Attempts by Confederate Col. Ould (who lead efforts at prisoner exchange) to get help for suffering Union prisoners were routinely denied to the point at which Ould in a letter to his Union counterpart marveled at what kind of men they were who preferred that there own soldiers suffer and die when they could be saved without costing the Union one Confederate prisoner in exchange. Ould asked for food and medicine for sick and suffering prisoners with the promise that only those prisoners would receive said supplies. Finally the Confederate government simply shipped the worst among the ill from Andersonville north at which time the Union government had a propaganda field day photographing the wasted bodies of men whom the South had tried to exchange for long months without success.
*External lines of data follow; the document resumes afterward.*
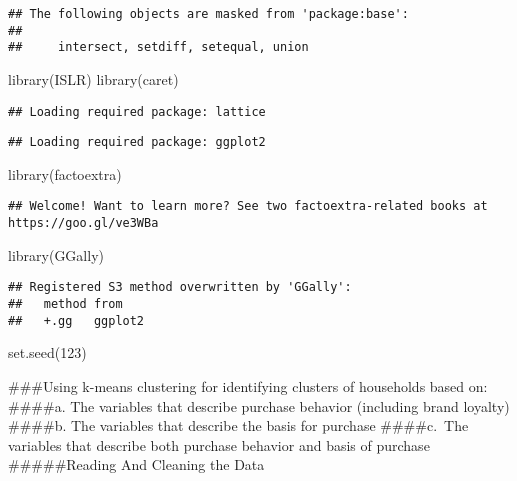 \documentclass[
]{article}
\newenvironment{Shaded}{\begin{snugshade}}{\end{snugshade}}
\newcommand{\DecValTok}[1]{\textcolor[rgb]{0.00,0.00,0.81}{#1}}
\newcommand{\FunctionTok}[1]{\textcolor[rgb]{0.00,0.00,0.00}{#1}}
\newcommand{\NormalTok}[1]{#1}
\begin{document}
\begin{verbatim}
## The following objects are masked from 'package:base':
## 
##     intersect, setdiff, setequal, union
\end{verbatim}

\begin{Shaded}
\begin{Highlighting}[]
\FunctionTok{library}\NormalTok{(ISLR)}
\FunctionTok{library}\NormalTok{(caret)}
\end{Highlighting}
\end{Shaded}

\begin{verbatim}
## Loading required package: lattice
\end{verbatim}

\begin{verbatim}
## Loading required package: ggplot2
\end{verbatim}

\begin{Shaded}
\begin{Highlighting}[]
\FunctionTok{library}\NormalTok{(factoextra)}
\end{Highlighting}
\end{Shaded}

\begin{verbatim}
## Welcome! Want to learn more? See two factoextra-related books at https://goo.gl/ve3WBa
\end{verbatim}

\begin{Shaded}
\begin{Highlighting}[]
\FunctionTok{library}\NormalTok{(GGally)}
\end{Highlighting}
\end{Shaded}

\begin{verbatim}
## Registered S3 method overwritten by 'GGally':
##   method from   
##   +.gg   ggplot2
\end{verbatim}

\begin{Shaded}
\begin{Highlighting}[]
\FunctionTok{set.seed}\NormalTok{(}\DecValTok{123}\NormalTok{)}
\end{Highlighting}
\end{Shaded}

\#\#\#Using k-means clustering for identifying clusters of households
based on: \#\#\#\#a. The variables that describe purchase behavior
(including brand loyalty) \#\#\#\#b. The variables that describe the
basis for purchase \#\#\#\#c.~The variables that describe both purchase
behavior and basis of purchase \#\#\#\#\#Reading And Cleaning the Data
\end{document}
These photographs were then widely published and the subsequent outrage led to the Congress of the United States proclaiming the following:

"Rebel prisoners in our hands are to be subjected to a treatment finding its parallels only in the conduct of savage tribes and resulting in the death of multitudes by the slow but designed process of starvation and by mortal diseases occasioned by insufficient and unhealthy food and wanton exposure of their persons to the inclemency of the weather."

-- Official U.S. Policy on Confederate Prisoners of War (Preamble to the H.R. 97, passed by both Houses of Congress)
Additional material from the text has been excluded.